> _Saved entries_
%%
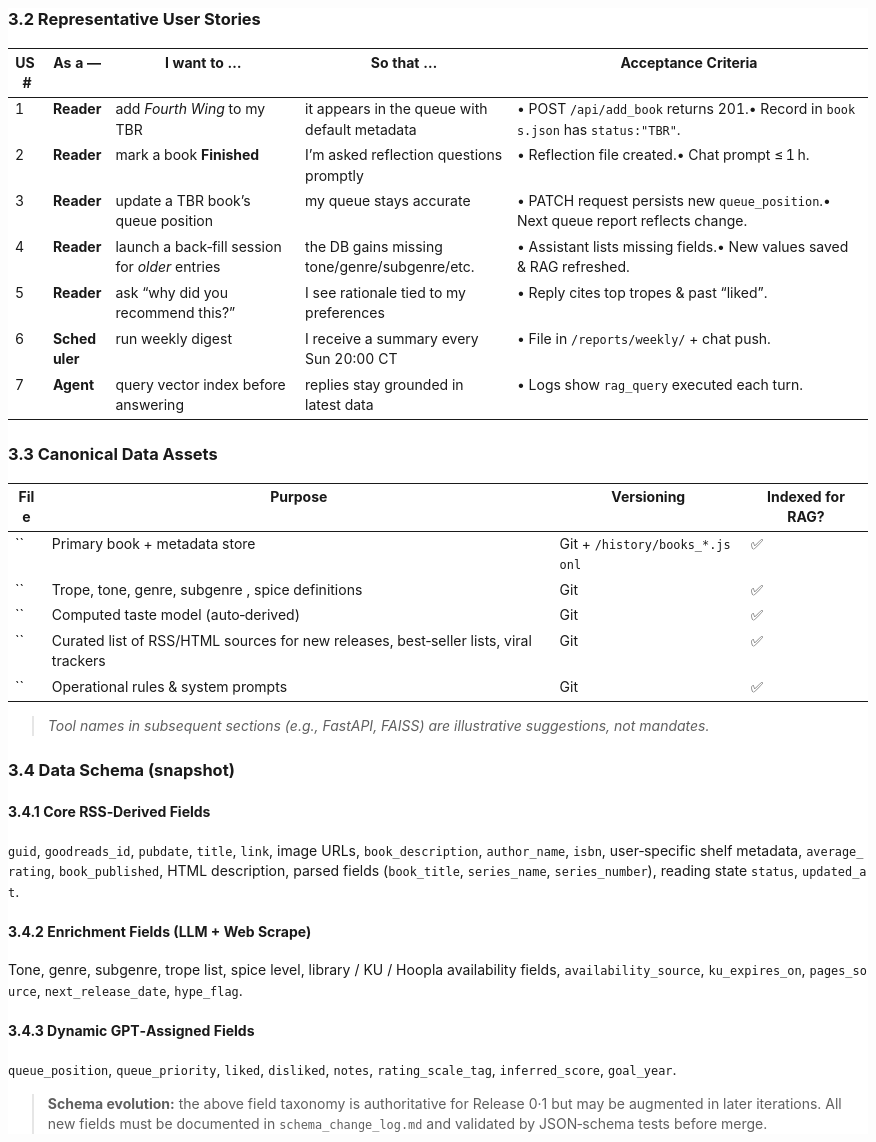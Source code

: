### 3.2 Representative User Stories

| US # | As a ―        | I want to …                                    | So that …                                     | Acceptance Criteria                                                                |
| ---- | ------------- | ---------------------------------------------- | --------------------------------------------- | ---------------------------------------------------------------------------------- |
| 1    | **Reader**    | add *Fourth Wing* to my TBR                    | it appears in the queue with default metadata | • POST `/api/add_book` returns 201.• Record in `books.json` has `status:"TBR"`.    |
| 2    | **Reader**    | mark a book **Finished**                       | I’m asked reflection questions promptly       | • Reflection file created.• Chat prompt ≤ 1 h.                                     |
| 3    | **Reader**    | update a TBR book’s queue position             | my queue stays accurate                       | • PATCH request persists new `queue_position`.• Next queue report reflects change. |
| 4    | **Reader**    | launch a back‑fill session for *older* entries | the DB gains missing tone/genre/subgenre/etc.        | • Assistant lists missing fields.• New values saved & RAG refreshed.               |
| 5    | **Reader**    | ask “why did you recommend this?”              | I see rationale tied to my preferences        | • Reply cites top tropes & past “liked”.                                           |
| 6    | **Scheduler** | run weekly digest                              | I receive a summary every Sun 20:00 CT        | • File in `/reports/weekly/` + chat push.                                          |
| 7    | **Agent**     | query vector index before answering            | replies stay grounded in latest data          | • Logs show `rag_query` executed each turn.                                        |

### 3.3 Canonical Data Assets

| File | Purpose                                                                              | Versioning                     | Indexed for RAG? |
| ---- | ------------------------------------------------------------------------------------ | ------------------------------ | ---------------- |
| ``   | Primary book + metadata store                                                        | Git + `/history/books_*.jsonl` | ✅                |
| ``   | Trope, tone, genre, subgenre , spice definitions                                              | Git                            | ✅                |
| ``   | Computed taste model (auto‑derived)                                                  | Git                            | ✅                |
| ``   | Curated list of RSS/HTML sources for new releases, best‑seller lists, viral trackers | Git                            | ✅                |
| ``   | Operational rules & system prompts                                                   | Git                            | ✅                |

> *Tool names in subsequent sections (e.g., FastAPI, FAISS) are illustrative suggestions, not mandates.*

### 3.4 Data Schema (snapshot)

#### 3.4.1 Core RSS‑Derived Fields

`guid`, `goodreads_id`, `pubdate`, `title`, `link`, image URLs, `book_description`, `author_name`, `isbn`, user‑specific shelf metadata, `average_rating`, `book_published`, HTML description, parsed fields (`book_title`, `series_name`, `series_number`), reading state `status`, `updated_at`.

#### 3.4.2 Enrichment Fields (LLM + Web Scrape)

Tone, genre, subgenre, trope list, spice level, library / KU / Hoopla availability fields, `availability_source`, `ku_expires_on`, `pages_source`, `next_release_date`, `hype_flag`.

#### 3.4.3 Dynamic GPT‑Assigned Fields

`queue_position`, `queue_priority`, `liked`, `disliked`, `notes`, `rating_scale_tag`, `inferred_score`, `goal_year`.

> **Schema evolution:** the above field taxonomy is authoritative for Release 0·1 but may be augmented in later iterations. All new fields must be documented in `schema_change_log.md` and validated by JSON‑schema tests before merge.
%%
> _What is being asked_
If a line in the entries above contains the word "Schema", count it, and give only the final number.

> _The completed task_
2